> **About this task**: When you set down the entries, keep every word exactly as it is but drop the pictures.
Segment Start: Material for this task
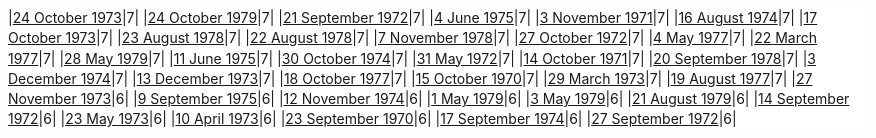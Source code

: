 |[24 October 1973](https://historichansard.net/senate/1973/19731024_senate_28_s57/)|7|
|[24 October 1979](https://historichansard.net/senate/1979/19791024_senate_31_s83/)|7|
|[21 September 1972](https://historichansard.net/senate/1972/19720921_senate_27_s53/)|7|
|[4 June 1975](https://historichansard.net/senate/1975/19750604_senate_29_s64/)|7|
|[3 November 1971](https://historichansard.net/senate/1971/19711103_senate_27_s50/)|7|
|[16 August 1974](https://historichansard.net/senate/1974/19740816_senate_29_s61/)|7|
|[17 October 1973](https://historichansard.net/senate/1973/19731017_senate_28_s57/)|7|
|[23 August 1978](https://historichansard.net/senate/1978/19780823_senate_31_s78/)|7|
|[22 August 1978](https://historichansard.net/senate/1978/19780822_senate_31_s78/)|7|
|[7 November 1978](https://historichansard.net/senate/1978/19781107_senate_31_s79/)|7|
|[27 October 1972](https://historichansard.net/senate/1972/19721027_senate_27_s54/)|7|
|[4 May 1977](https://historichansard.net/senate/1977/19770504_senate_30_s73/)|7|
|[22 March 1977](https://historichansard.net/senate/1977/19770322_senate_30_s72/)|7|
|[28 May 1979](https://historichansard.net/senate/1979/19790528_senate_31_s81/)|7|
|[11 June 1975](https://historichansard.net/senate/1975/19750611_senate_29_s64/)|7|
|[30 October 1974](https://historichansard.net/senate/1974/19741030_senate_29_s62/)|7|
|[31 May 1972](https://historichansard.net/senate/1972/19720531_senate_27_s52/)|7|
|[14 October 1971](https://historichansard.net/senate/1971/19711014_senate_27_s50/)|7|
|[20 September 1978](https://historichansard.net/senate/1978/19780920_senate_31_s78/)|7|
|[3 December 1974](https://historichansard.net/senate/1974/19741203_senate_29_s62/)|7|
|[13 December 1973](https://historichansard.net/senate/1973/19731213_senate_28_s58/)|7|
|[18 October 1977](https://historichansard.net/senate/1977/19771018_senate_30_s75/)|7|
|[15 October 1970](https://historichansard.net/senate/1970/19701015_senate_27_s46/)|7|
|[29 March 1973](https://historichansard.net/senate/1973/19730329_senate_28_s55/)|7|
|[19 August 1977](https://historichansard.net/senate/1977/19770819_senate_30_s74/)|7|
|[27 November 1973](https://historichansard.net/senate/1973/19731127_senate_28_s58/)|6|
|[9 September 1975](https://historichansard.net/senate/1975/19750909_senate_29_s65/)|6|
|[12 November 1974](https://historichansard.net/senate/1974/19741112_senate_29_s62/)|6|
|[1 May 1979](https://historichansard.net/senate/1979/19790501_senate_31_s81/)|6|
|[3 May 1979](https://historichansard.net/senate/1979/19790503_senate_31_s81/)|6|
|[21 August 1979](https://historichansard.net/senate/1979/19790821_senate_31_s82/)|6|
|[14 September 1972](https://historichansard.net/senate/1972/19720914_senate_27_s53/)|6|
|[23 May 1973](https://historichansard.net/senate/1973/19730523_senate_28_s56/)|6|
|[10 April 1973](https://historichansard.net/senate/1973/19730410_senate_28_s55/)|6|
|[23 September 1970](https://historichansard.net/senate/1970/19700923_senate_27_s45/)|6|
|[17 September 1974](https://historichansard.net/senate/1974/19740917_senate_29_s61/)|6|
|[27 September 1972](https://historichansard.net/senate/1972/19720927_senate_27_s54/)|6|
Segment End: Material for this task
> **Answer to this exercise**:
Source code

: |[24 October 1973](https://historichansard.net/senate/1973/19731024_senate_28_s57/)|7|
|[24 October 1979](https://historichansard.net/senate/1979/19791024_senate_31_s83/)|7|
|[21 September 1972](https://historichansard.net/senate/1972/19720921_senate_27_s53/)|7|
|[4 June 1975](https://historichansard.net/senate/1975/19750604_senate_29_s64/)|7|
|[3 November 1971](https://historichansard.net/senate/1971/19711103_senate_27_s50/)|7|
|[16 August 1974](https://historichansard.net/senate/1974/19740816_senate_29_s61/)|7|
|[17 October 1973](https://historichansard.net/senate/1973/19731017_senate_28_s57/)|7|
|[23 August 1978](https://historichansard.net/senate/1978/19780823_senate_31_s78/)|7|
|[22 August 1978](https://historichansard.net/senate/1978/19780822_senate_31_s78/)|7|
|[7 November 1978](https://historichansard.net/senate/1978/19781107_senate_31_s79/)|7|
|[27 October 1972](https://historichansard.net/senate/1972/19721027_senate_27_s54/)|7|
|[4 May 1977](https://historichansard.net/senate/1977/19770504_senate_30_s73/)|7|
|[22 March 1977](https://historichansard.net/senate/1977/19770322_senate_30_s72/)|7|
|[28 May 1979](https://historichansard.net/senate/1979/19790528_senate_31_s81/)|7|
|[11 June 1975](https://historichansard.net/senate/1975/19750611_senate_29_s64/)|7|
|[30 October 1974](https://historichansard.net/senate/1974/19741030_senate_29_s62/)|7|
|[31 May 1972](https://historichansard.net/senate/1972/19720531_senate_27_s52/)|7|
|[14 October 1971](https://historichansard.net/senate/1971/19711014_senate_27_s50/)|7|
|[20 September 1978](https://historichansard.net/senate/1978/19780920_senate_31_s78/)|7|
|[3 December 1974](https://historichansard.net/senate/1974/19741203_senate_29_s62/)|7|
|[13 December 1973](https://historichansard.net/senate/1973/19731213_senate_28_s58/)|7|
|[18 October 1977](https://historichansard.net/senate/1977/19771018_senate_30_s75/)|7|
|[15 October 1970](https://historichansard.net/senate/1970/19701015_senate_27_s46/)|7|
|[29 March 1973](https://historichansard.net/senate/1973/19730329_senate_28_s55/)|7|
|[19 August 1977](https://historichansard.net/senate/1977/19770819_senate_30_s74/)|7|
|[27 November 1973](https://historichansard.net/senate/1973/19731127_senate_28_s58/)|6|
|[9 September 1975](https://historichansard.net/senate/1975/19750909_senate_29_s65/)|6|
|[12 November 1974](https://historichansard.net/senate/1974/19741112_senate_29_s62/)|6|
|[1 May 1979](https://historichansard.net/senate/1979/19790501_senate_31_s81/)|6|
|[3 May 1979](https://historichansard.net/senate/1979/19790503_senate_31_s81/)|6|
|[21 August 1979](https://historichansard.net/senate/1979/19790821_senate_31_s82/)|6|
|[14 September 1972](https://historichansard.net/senate/1972/19720914_senate_27_s53/)|6|
|[23 May 1973](https://historichansard.net/senate/1973/19730523_senate_28_s56/)|6|
|[10 April 1973](https://historichansard.net/senate/1973/19730410_senate_28_s55/)|6|
|[23 September 1970](https://historichansard.net/senate/1970/19700923_senate_27_s45/)|6|
|[17 September 1974](https://historichansard.net/senate/1974/19740917_senate_29_s61/)|6|
|[27 September 1972](https://historichansard.net/senate/1972/19720927_senate_27_s54/)|6|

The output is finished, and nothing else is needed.